Voting is one of the most important tools that citizens can access in order to help shape the collective civic experience in the United States. At one point in time, voting rights were limited to white male property owners. Others gained voting rights later. Though African Americans have this right, there are a number of tactics that have been created in the attempt to steal or suppress the vote.
Interestingly, there are still a number of African Americans who feel that their votes don’t count and that the system is rigged. It is true that people have limited influence over who becomes a candidate for president of the U.S. because national politics has turned out to be a playground for plutocrats. The wealthier a candidate, the better the opportunity to ascend to high office. So, in a sense, the naysayers who eschew the voting process are onto something. Sort of.
The truth of the matter is that politics can definitely be controlled at the local level, and lack of participation can have painful consequences for beleaguered communities. The key to successfully influencing the political process is to learn how to assess candidates and then vote based on concrete issues. People must also learn to hold elected officials accountable. What happens more often than not, however, is that people latch onto one or two issues that they don’t like connected with a particular candidate. As a result, there is a tendency to vote based on EMOTION and not on rational concerns. People vote against pet peeves. The problem with this is that a candidate who has not satisfied ALL of the concerns of ALL of the people will always fall short with some voters.
Let’s face it; a dose of reality needs to saturate the voting public now, and this especially relates to African American voters due to the trials and tribulations that Black people have traditionally faced. Broken promises tend to be the hallmark of the political landscape for Blacks. In fact, the current national political climate is so saturated with “false news” and disinformation, that voters are mired in a political maze when it comes to selecting viable candidates. Black voters face a catch 22; due to racial politics, many Blacks tend to automatically distrust white candidates. At the same time, there is a tendency to also distrust any Black candidate who has been somewhat successful in the political arena. This is a recipe for disaster, and can result in a stalemate, which almost guarantees that the enemies of the Black community gain a strong foothold because they face a fragmented Black electorate.

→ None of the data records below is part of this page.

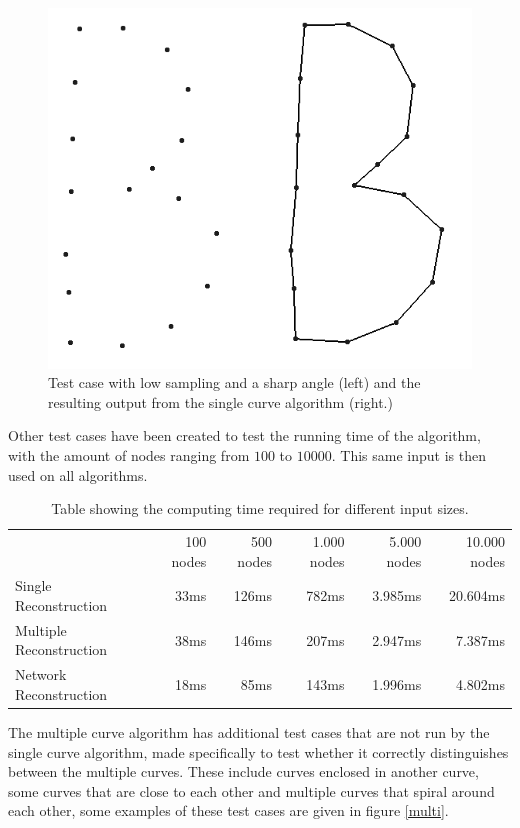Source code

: \documentclass[11pt]{article}
\begin{document}
\begin{figure}[ht!]
\centering
\includegraphics[scale=0.2]{anglesamplerate.png}
\caption{Test case with low sampling and a sharp angle (left) and the resulting output from the single curve algorithm (right.)}
\label{single}
\end{figure}

Other test cases have been created to test the running time of the algorithm, with the amount of nodes ranging from $100$ to $10000$. This same input is then used on all algorithms.

\begin{table}[ht!]
    \begin{tabular}{lrrrrr}
    ~                       & 100 nodes & 500 nodes & 1.000 nodes & 5.000 			nodes & 10.000 nodes \\
    Single Reconstruction   & 33ms      & 126ms     & 782ms       & 3.985ms     	& 20.604ms     \\
    Multiple Reconstruction & 38ms      & 146ms     & 207ms       & 2.947ms     	& 7.387ms      \\
    Network Reconstruction  & 18ms      & 85ms      & 143ms       & 1.996ms     	& 4.802ms      \\
    \end{tabular}
\caption{Table showing the computing time required for different input sizes.}
\end{table}

The multiple curve algorithm has additional test cases that are not run by the single curve algorithm, made specifically to test whether it correctly distinguishes between the multiple curves. These include curves enclosed in another curve, some curves that are close to each other and multiple curves that spiral around each other, some examples of these test cases are given in figure \ref{multi}.
\end{document}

What are some of the realities that the community must face in order to effectively utilize the system? We must acknowledge the idea that we will not find any politician who is without baggage – there are no unblemished candidates. Anyone who makes headway in the political arena has had to make concessions. Elected officials are not elected to service just one segment of the population; they must theoretically address the needs of an extremely diverse constituency.
We are in dire times in America wherein there is a crisis in leadership. We are faced with a POTUS who denies climate change, and who shut down the government and declared a national emergency in a ploy to get Americans to support an illogical and racist border wall. We need to be more discerning than ever in this political climate. We must resist the urge to nix viable candidates based on an emotional reaction to one or two questionable actions while ignoring all of the really great things that a candidate has done. Our current predicament is based on just this kind of decision-making. People are embracing false news without making decisions based on rational matters. Knee-jerk emotions are the rule and not the exception.
A lot is at stake during the upcoming election season, both on a local and national level. Once a viable candidate emerges, we must decide to unify and back that individual in order to oppose those who have demonstrated a lack of respect for our community, and we must embrace the art of compromise in order to do this. Finally, we must vote like our lives depend upon it, because at this point, they do! A Luta Continua.